Partial reversal of protan and tritan colour defects with inhaled oxygen in insulin dependent diabetic subjects
- aDepartment of Ophthalmology, Whittington Hospital, London N19 3UA , bMoorfields Eye Hospital, Institute of Ophthalmology, London EC1 V2PD , cDepartment of Medicine, University College London Medical School, Whittington Hospital, London N19 3UA
- Fiona M Dean Eye Department, St Thomas’s Hospital, London SE1.
- Accepted 14 October 1996
Abstract
AIMS Abnormalities in colour perception occur early in the development of diabetic retinopathy. Whether these changes can be influenced by increasing circulating oxygen saturation was studied in comparison with non-diabetic controls.
METHODS Protan and tritan colour thresholds were measured using a computer graphics system in 37 insulin dependent diabetic subjects, with no or minimal background retinopathy, and 27 matched controls. Colour thresholds were performed after subjects inhaled either gaseous air or 100% oxygen for a minimum of 5 minutes.

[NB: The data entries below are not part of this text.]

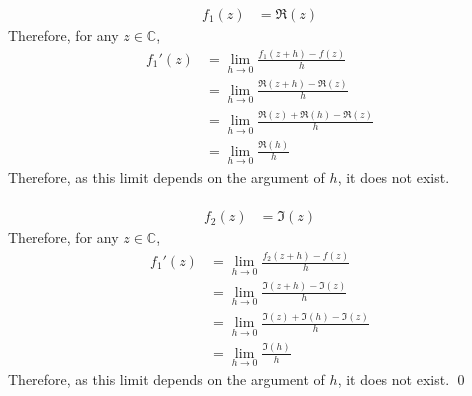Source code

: \documentclass[fleqn, a4paper, 11pt, oneside]{amsart}
\theoremstyle{definition}
\theoremstyle{theorem}
\begin{document}
\begin{solution}
	\begin{align*}
		f_1(z) &= \Re(z)
	\end{align*}
	Therefore, for any $z \in \mathbb{C}$,
	\begin{align*}
		{f_1}'(z) &= \lim\limits_{h \to 0} \frac{f_1(z + h) - f(z)}{h}\\
		&= \lim\limits_{h \to 0} \frac{\Re(z + h) - \Re(z)}{h}\\
		&= \lim\limits_{h \to 0} \frac{\Re(z) + \Re(h) - \Re(z)}{h}\\
		&= \lim\limits_{h \to 0} \frac{\Re(h)}{h}
	\end{align*}
	Therefore, as this limit depends on the argument of $h$, it does not exist.\\
	~\\
	\begin{align*}
		f_2(z) &= \Im(z)
	\end{align*}
	Therefore, for any $z \in \mathbb{C}$,
	\begin{align*}
		{f_1}'(z) &= \lim\limits_{h \to 0} \frac{f_2(z + h) - f(z)}{h}\\
		&= \lim\limits_{h \to 0} \frac{\Im(z + h) - \Im(z)}{h}\\
		&= \lim\limits_{h \to 0} \frac{\Im(z) + \Im(h) - \Im(z)}{h}\\
		&= \lim\limits_{h \to 0} \frac{\Im(h)}{h}
	\end{align*}
	Therefore, as this limit depends on the argument of $h$, it does not exist.
	\qed
\end{solution}
\end{document}
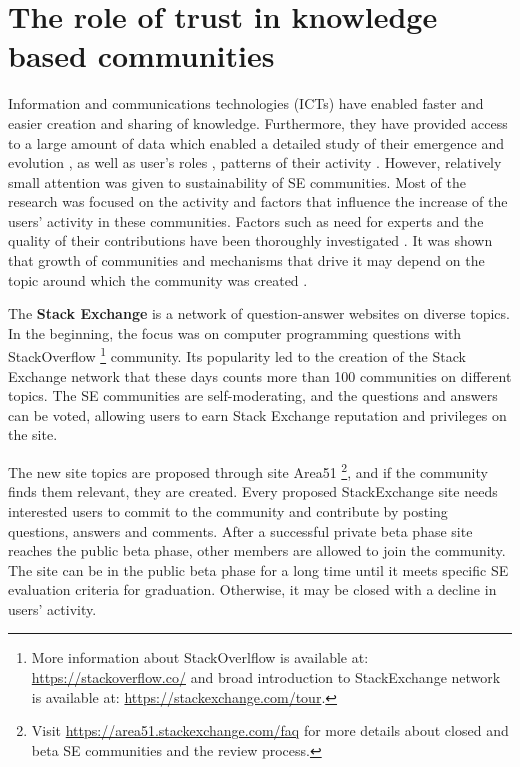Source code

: 
\chapter{The role of trust in knowledge based communities} %
\label{ChapterTrust}

Information and communications technologies (ICTs) have enabled faster and easier creation and sharing of knowledge. Furthermore, they have provided access to a large amount of data which enabled a detailed study of their emergence and evolution \cite{dankulov2015dynamics}, as well as user's roles \cite{saxena2021users}, patterns of their activity \cite{santos2019activity, slag2015one, chhabra2020activity}. 
However, relatively small attention was given to sustainability of SE communities. Most of the research was focused on the activity and factors that influence the increase of the users’ activity in these communities. Factors such as need for experts and the quality of their contributions have been thoroughly investigated \cite{dev2018size}. It was shown that growth of communities and mechanisms that drive it may depend on the topic around which the community was created \cite{santos2019self}.

The \textbf{Stack Exchange} is a network of question-answer websites on diverse topics. In the beginning, the focus was on computer programming questions with StackOverflow \footnote{
	More information about StackOverlflow is available at: \url{https://stackoverflow.co/} and broad introduction to StackExchange network is available at: \url{https://stackexchange.com/tour}. 
}  community. Its popularity led to the creation of the Stack Exchange network that these days counts more than 100 communities on different topics. The SE communities are self-moderating, and the questions and answers can be voted, allowing users to earn Stack Exchange reputation and privileges on the site. 

The new site topics are proposed through site Area51 \footnote{Visit \url{https://area51.stackexchange.com/faq} for more details about closed and beta SE communities and the review process.}, and if the community finds them relevant, they are created. Every proposed  StackExchange site needs interested users to commit to the community and contribute by posting questions, answers and comments. After a successful private beta phase site reaches the public beta phase, other members are allowed to join the community. The site can be in the public beta phase for a long time until it meets specific SE evaluation criteria for graduation. Otherwise, it may be closed with a decline in users' activity.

RESULTS Diabetic subjects had higher colour vision thresholds when inhaling air when compared with controls (protan (mean 3.93 (SEM 0.39), v 2.36 (0.16), p<0.0002) and tritan (8.15 (0.62) v 5.42 (0.31), p <0.002)). The colour vision thresholds observed in diabetic subjects inhaling air fell when they inhaled oxygen (protan (3.93 (0.39) v 3.57 (0.33), p <0.025) and tritan (8.15 (0.62) v 7.35 (0.59), p<0.005)). No fall in colour thresholds was seen in non-diabetic controls who inhaled oxygen.
CONCLUSION A small improvement in the colour vision thresholds was observed using computer graphics in diabetic subjects, with minimal or no retinopathy, who inhaled oxygen. This study supports a hypothesis that reduced retinal oxygenation contributes to the colour vision defects in diabetes.